For mica and other antique items you will find that the folks at  :  http://www.goodtimestove.com/   rebuild old stoves for a living and will be able to help you with mica and other items you need. If you have the time it is worth a trip to go there and see the old stoves, he has a number of them burning all the time, and discuss this stuff with him directly. If not go to the web site anyway. If you do go, Yankee Candle's home shop, etc is also there and makes for a nice side attraction as well.

Those stoves are very nice and when kept in good order will do a nice job. They will go through more wood than you might like, but can be worth it. Also, you can get an inline CAT for them to install in the pipe just above the outlet; then they burn clean too. Agree with webwidow's comments on clean out, ash pan, etc.

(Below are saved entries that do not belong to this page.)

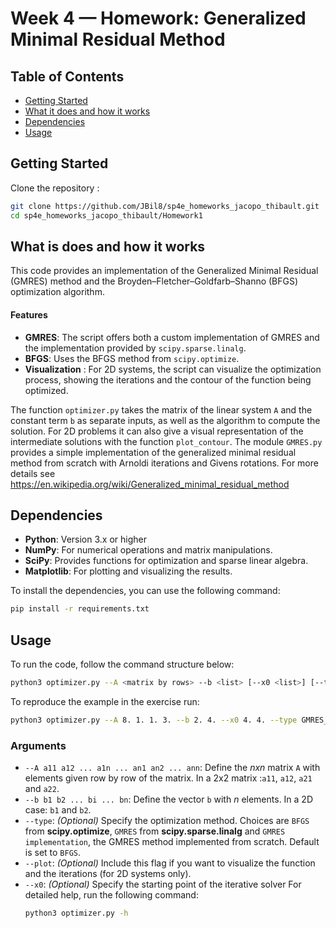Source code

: # Week 4 — Homework: Generalized Minimal Residual Method

## Table of Contents

- [Getting Started](#getting-started)
- [What it does and how it works](#what_it_does)
- [Dependencies](#dependencies)
- [Usage](#usage)

## Getting Started

Clone the repository : 
   ```bash
   git clone https://github.com/JBil8/sp4e_homeworks_jacopo_thibault.git
   cd sp4e_homeworks_jacopo_thibault/Homework1
   ```
## What is does and how it works

This code provides an implementation of the Generalized Minimal Residual (GMRES) method and the Broyden–Fletcher–Goldfarb–Shanno (BFGS) optimization algorithm.

#### Features

- **GMRES**: The script offers both a custom implementation of GMRES and the implementation provided by `scipy.sparse.linalg`.
- **BFGS**: Uses the BFGS method from `scipy.optimize`.
- **Visualization** : For 2D systems, the script can visualize the optimization process, showing the iterations and the contour of the function being optimized.

The function ```optimizer.py``` takes the matrix of the linear system ```A``` and the constant term ```b``` as separate inputs, as well as the algorithm to compute the solution.
For 2D problems it can also give a visual representation of the intermediate solutions with the function ```plot_contour```.
The module ```GMRES.py``` provides a simple implementation of the generalized minimal residual method from scratch with Arnoldi iterations and Givens rotations.
For more details see https://en.wikipedia.org/wiki/Generalized_minimal_residual_method


## Dependencies

- **Python**: Version 3.x or higher
- **NumPy**: For numerical operations and matrix manipulations.
- **SciPy**: Provides functions for optimization and sparse linear algebra.
- **Matplotlib**: For plotting and visualizing the results.

To install the dependencies, you can use the following command:

```bash
pip install -r requirements.txt
```

## Usage

To run the code, follow the command structure below:
   ```bash
   python3 optimizer.py --A <matrix by rows> --b <list> [--x0 <list>] [--type {BFGS,GMRES,GMRES_implementation}] [--plot]
   ``` 
To reproduce the example in the exercise run:
   ```bash
   python3 optimizer.py --A 8. 1. 1. 3. --b 2. 4. --x0 4. 4. --type GMRES_implementation --plot
   ``` 


### Arguments
- `--A a11 a12 ... a1n ... an1 an2 ... ann`: Define the *nxn* matrix `A` with elements given row by row of the matrix. In a 2x2 matrix :`a11`, `a12`, `a21` and `a22`.
- `--b b1 b2 ... bi ... bn`: Define the vector `b` with *n* elements. In a 2D case: `b1` and `b2`.
- `--type`: *(Optional)* Specify the optimization method. Choices are `BFGS` from **scipy.optimize**, `GMRES` from **scipy.sparse.linalg** and `GMRES implementation`, the GMRES method implemented from scratch. Default is set to `BFGS`.
- `--plot`: *(Optional)* Include this flag if you want to visualize the function and the iterations (for 2D systems only).
- `--x0`: *(Optional)* Specify the starting point of the iterative solver
For detailed help, run the following command:
   ```bash
   python3 optimizer.py -h
   ```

If you don't have an ashpan with the stove, you can get a local duct work maker to bend you up one, usually pretty inexpensively: or use a metal cake pan of aprox. size, etc.

I have a number of these old stoves that I use a little and they are wonderful.


----------



## JimWalshin845 (Jan 1, 2008)

Swestall,

I thought the in-line Cats were just gimmicks and really were just creosote collectors. Do you have any links or suggestions as to good in-line Cats?


----------



## swestall (Jan 1, 2008)

Hey Jim, I don't at the moment but could do the research. I have one installed in an older stove in my shop; I've had it there for many years now. It is a round converter just like those used in many stoves, in a 6 inch pipe that is heavier guage than stove pipe. I'll get my flue temp up to around 550+ on it and close the converter, it will light off (there is a peep hole where you can see it glowing) and there isn't anything out the stack but heat. Its been very effective and the stack has only a little dust in it: so this one works. Let me go and see...........

http://www.motherearthnews.com/DIY/1983-01-01/A-Catalytic-Converter-You-Can-Build.aspx         This is an interesting article about this topic.

http://bre.umd.edu/html/151.html        And, another...

http://www.woodmanspartsplus.com/4850/Replacement-Catalytic-Combusters.html       A unit like the one I have installed.

Hope this helps all.....Steve.


----------